-- Stored data follows --
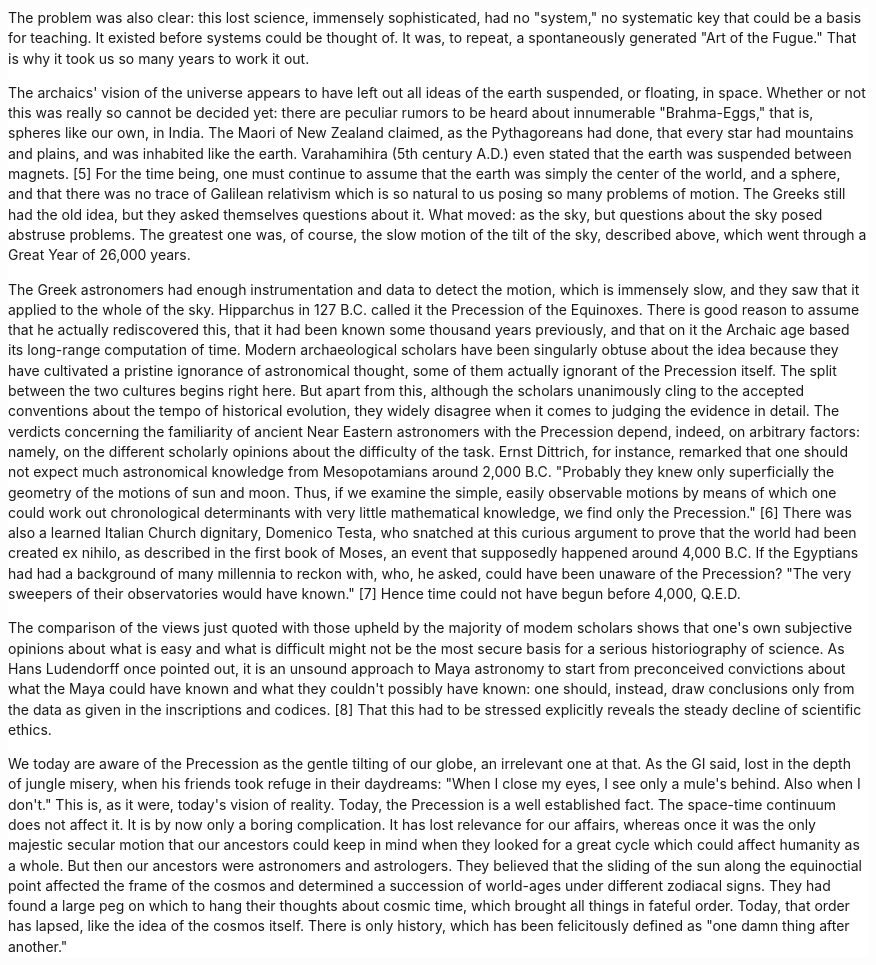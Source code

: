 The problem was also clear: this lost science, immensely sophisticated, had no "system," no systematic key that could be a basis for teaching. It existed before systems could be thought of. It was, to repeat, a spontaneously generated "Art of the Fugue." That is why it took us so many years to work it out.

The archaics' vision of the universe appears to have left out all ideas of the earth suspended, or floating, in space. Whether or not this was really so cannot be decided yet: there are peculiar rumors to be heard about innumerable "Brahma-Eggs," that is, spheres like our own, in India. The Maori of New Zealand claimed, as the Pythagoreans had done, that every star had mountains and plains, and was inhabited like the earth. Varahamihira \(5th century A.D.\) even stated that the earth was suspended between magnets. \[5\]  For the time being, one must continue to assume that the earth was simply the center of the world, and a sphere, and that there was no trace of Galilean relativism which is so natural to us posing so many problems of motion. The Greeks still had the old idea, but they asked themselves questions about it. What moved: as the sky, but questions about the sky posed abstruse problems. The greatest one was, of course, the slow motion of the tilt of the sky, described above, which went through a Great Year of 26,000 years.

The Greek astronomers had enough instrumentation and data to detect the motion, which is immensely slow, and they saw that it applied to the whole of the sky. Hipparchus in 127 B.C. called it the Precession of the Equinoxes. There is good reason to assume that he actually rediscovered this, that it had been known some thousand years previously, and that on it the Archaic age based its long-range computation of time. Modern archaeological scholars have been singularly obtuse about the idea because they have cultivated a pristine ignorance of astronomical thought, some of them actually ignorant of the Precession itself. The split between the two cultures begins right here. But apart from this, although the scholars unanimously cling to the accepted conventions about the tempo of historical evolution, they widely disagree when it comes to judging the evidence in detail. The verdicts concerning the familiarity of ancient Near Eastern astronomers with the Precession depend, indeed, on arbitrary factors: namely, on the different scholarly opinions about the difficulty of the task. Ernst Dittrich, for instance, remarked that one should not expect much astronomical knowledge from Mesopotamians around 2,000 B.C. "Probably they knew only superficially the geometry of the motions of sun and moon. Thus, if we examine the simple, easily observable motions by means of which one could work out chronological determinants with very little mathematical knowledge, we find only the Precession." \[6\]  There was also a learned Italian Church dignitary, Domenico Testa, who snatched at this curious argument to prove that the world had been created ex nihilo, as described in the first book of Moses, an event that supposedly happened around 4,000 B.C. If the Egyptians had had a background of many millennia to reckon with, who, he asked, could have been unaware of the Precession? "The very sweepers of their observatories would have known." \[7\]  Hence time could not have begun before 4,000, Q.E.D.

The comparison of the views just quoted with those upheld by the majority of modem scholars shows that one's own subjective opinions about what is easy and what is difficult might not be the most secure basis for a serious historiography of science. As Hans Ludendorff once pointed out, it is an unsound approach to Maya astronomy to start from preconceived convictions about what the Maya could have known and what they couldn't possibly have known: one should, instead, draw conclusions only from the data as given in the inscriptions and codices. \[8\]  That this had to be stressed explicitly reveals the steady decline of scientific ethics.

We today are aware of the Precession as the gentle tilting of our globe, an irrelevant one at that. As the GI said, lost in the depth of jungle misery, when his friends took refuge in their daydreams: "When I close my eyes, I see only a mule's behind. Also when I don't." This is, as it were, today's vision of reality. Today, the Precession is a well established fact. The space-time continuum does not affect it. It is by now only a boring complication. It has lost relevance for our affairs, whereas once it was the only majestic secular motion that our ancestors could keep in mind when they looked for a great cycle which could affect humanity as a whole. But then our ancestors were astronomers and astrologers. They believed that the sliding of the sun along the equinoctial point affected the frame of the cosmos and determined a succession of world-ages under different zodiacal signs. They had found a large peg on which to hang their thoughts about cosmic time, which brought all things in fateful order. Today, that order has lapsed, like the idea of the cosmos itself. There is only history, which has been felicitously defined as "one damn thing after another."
-- Stored data concluded --
-- Stored data follows --
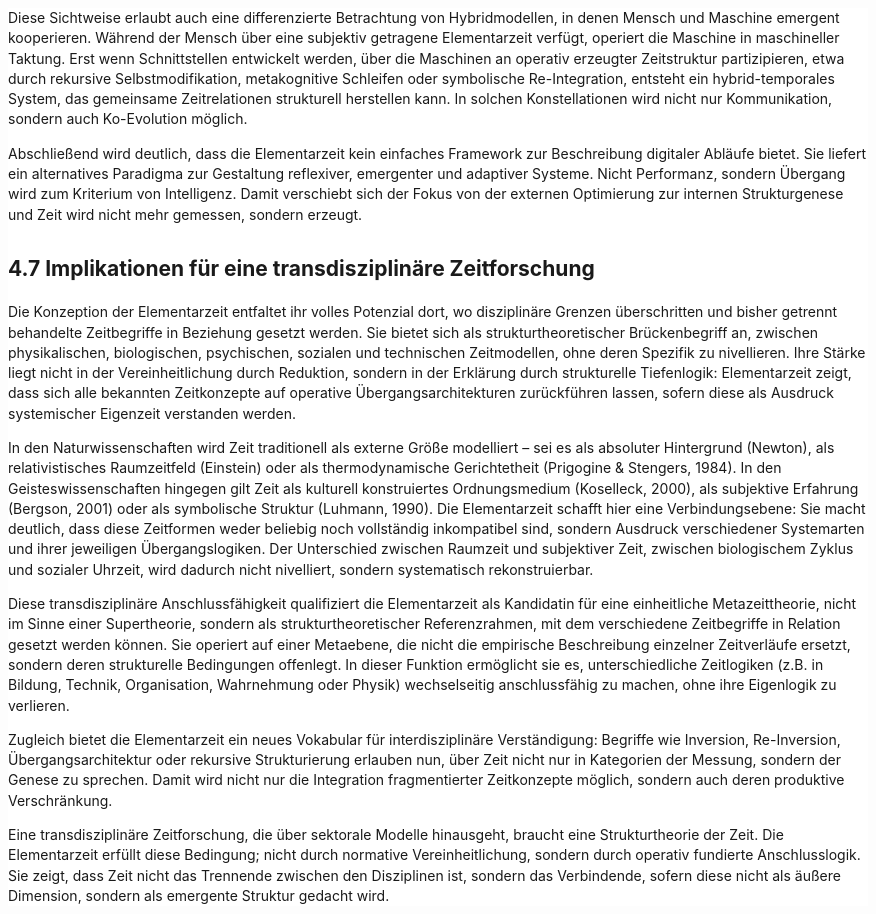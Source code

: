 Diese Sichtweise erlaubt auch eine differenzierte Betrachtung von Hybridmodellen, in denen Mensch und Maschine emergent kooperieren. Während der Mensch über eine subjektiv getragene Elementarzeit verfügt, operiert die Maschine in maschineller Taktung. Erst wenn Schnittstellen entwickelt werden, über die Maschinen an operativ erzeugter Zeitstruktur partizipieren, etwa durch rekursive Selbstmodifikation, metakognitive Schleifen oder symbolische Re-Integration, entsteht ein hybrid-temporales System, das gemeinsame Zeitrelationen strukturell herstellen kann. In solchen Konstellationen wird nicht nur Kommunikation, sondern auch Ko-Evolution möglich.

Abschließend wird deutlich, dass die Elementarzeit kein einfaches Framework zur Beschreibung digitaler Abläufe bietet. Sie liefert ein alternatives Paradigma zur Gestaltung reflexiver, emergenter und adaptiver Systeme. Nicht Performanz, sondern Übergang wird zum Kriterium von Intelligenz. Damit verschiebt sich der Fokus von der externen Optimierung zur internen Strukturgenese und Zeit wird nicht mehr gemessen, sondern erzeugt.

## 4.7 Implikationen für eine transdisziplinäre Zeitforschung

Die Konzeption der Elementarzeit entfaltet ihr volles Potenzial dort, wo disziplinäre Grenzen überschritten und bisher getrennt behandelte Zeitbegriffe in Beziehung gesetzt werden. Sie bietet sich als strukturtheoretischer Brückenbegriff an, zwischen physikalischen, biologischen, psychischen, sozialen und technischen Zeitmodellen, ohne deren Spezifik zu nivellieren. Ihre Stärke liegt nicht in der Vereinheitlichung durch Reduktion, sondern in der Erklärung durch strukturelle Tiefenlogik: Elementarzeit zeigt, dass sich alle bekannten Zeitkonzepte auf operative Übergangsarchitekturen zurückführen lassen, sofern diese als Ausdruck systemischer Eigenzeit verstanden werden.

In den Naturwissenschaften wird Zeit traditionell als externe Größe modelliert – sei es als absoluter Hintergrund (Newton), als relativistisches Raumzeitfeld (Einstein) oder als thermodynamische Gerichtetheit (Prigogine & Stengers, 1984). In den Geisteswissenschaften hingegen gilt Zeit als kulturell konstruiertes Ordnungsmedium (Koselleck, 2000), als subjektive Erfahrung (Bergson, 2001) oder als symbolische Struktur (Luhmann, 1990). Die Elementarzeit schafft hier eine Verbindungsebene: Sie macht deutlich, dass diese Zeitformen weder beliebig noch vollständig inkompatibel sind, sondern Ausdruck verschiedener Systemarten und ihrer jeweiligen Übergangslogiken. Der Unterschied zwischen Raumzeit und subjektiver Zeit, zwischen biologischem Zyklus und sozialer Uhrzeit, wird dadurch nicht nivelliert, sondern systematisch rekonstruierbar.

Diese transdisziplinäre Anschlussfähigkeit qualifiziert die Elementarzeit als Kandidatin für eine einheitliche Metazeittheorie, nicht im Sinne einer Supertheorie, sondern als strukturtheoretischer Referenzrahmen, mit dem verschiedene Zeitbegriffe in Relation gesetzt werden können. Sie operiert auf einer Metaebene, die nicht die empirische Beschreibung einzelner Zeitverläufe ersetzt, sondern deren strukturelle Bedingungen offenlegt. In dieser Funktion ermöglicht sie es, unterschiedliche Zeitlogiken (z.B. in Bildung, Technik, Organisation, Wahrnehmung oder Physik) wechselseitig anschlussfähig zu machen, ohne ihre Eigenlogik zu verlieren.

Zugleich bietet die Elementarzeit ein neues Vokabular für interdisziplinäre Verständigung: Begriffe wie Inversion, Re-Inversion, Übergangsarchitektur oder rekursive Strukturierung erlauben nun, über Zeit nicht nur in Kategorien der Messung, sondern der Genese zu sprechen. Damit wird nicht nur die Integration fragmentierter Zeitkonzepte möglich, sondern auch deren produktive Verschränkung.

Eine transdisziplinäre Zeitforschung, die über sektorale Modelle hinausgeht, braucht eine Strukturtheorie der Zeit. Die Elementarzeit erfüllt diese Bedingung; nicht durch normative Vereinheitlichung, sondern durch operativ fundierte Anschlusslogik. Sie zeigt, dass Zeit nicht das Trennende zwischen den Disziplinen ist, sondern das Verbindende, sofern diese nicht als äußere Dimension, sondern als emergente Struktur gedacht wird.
-- Stored data concluded --
## Work to be completed
Using the material above, return every line that holds the string "lost".

## Written response
: The problem was also clear: this lost science, immensely sophisticated, had no "system," no systematic key that could be a basis for teaching. It existed before systems could be thought of. It was, to repeat, a spontaneously generated "Art of the Fugue." That is why it took us so many years to work it out.
We today are aware of the Precession as the gentle tilting of our globe, an irrelevant one at that. As the GI said, lost in the depth of jungle misery, when his friends took refuge in their daydreams: "When I close my eyes, I see only a mule's behind. Also when I don't." This is, as it were, today's vision of reality. Today, the Precession is a well established fact. The space-time continuum does not affect it. It is by now only a boring complication. It has lost relevance for our affairs, whereas once it was the only majestic secular motion that our ancestors could keep in mind when they looked for a great cycle which could affect humanity as a whole. But then our ancestors were astronomers and astrologers. They believed that the sliding of the sun along the equinoctial point affected the frame of the cosmos and determined a succession of world-ages under different zodiacal signs. They had found a large peg on which to hang their thoughts about cosmic time, which brought all things in fateful order. Today, that order has lapsed, like the idea of the cosmos itself. There is only history, which has been felicitously defined as "one damn thing after another."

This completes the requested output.